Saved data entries
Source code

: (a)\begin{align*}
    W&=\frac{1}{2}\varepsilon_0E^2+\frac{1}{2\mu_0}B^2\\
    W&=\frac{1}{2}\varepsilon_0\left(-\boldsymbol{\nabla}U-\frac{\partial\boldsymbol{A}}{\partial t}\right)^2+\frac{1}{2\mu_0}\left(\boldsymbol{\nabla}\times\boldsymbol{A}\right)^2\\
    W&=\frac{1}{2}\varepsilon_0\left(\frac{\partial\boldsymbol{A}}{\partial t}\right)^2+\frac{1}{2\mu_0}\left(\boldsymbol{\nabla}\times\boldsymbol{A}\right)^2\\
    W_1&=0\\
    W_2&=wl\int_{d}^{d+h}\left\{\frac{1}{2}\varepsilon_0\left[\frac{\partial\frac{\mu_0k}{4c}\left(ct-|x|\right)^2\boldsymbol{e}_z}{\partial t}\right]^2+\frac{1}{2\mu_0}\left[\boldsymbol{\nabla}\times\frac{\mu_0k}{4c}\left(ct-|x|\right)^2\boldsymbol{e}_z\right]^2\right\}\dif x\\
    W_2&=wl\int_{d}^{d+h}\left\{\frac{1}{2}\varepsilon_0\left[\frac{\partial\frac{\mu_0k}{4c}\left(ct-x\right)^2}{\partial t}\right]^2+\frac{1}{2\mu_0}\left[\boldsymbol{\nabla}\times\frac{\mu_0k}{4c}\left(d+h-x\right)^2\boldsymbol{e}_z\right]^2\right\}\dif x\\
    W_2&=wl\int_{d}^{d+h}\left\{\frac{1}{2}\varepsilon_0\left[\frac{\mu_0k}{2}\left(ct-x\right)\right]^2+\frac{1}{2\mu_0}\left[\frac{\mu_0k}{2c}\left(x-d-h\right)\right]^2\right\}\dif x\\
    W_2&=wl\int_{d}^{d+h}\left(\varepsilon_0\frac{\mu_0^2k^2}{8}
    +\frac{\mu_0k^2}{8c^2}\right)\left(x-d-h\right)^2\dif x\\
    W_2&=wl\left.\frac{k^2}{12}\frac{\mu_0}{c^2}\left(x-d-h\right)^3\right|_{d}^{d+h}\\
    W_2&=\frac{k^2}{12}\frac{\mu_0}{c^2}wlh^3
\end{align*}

PROMPT:
How many lines in the records above contain the word "left"? Give only the number.

TASK RESPONSE:
8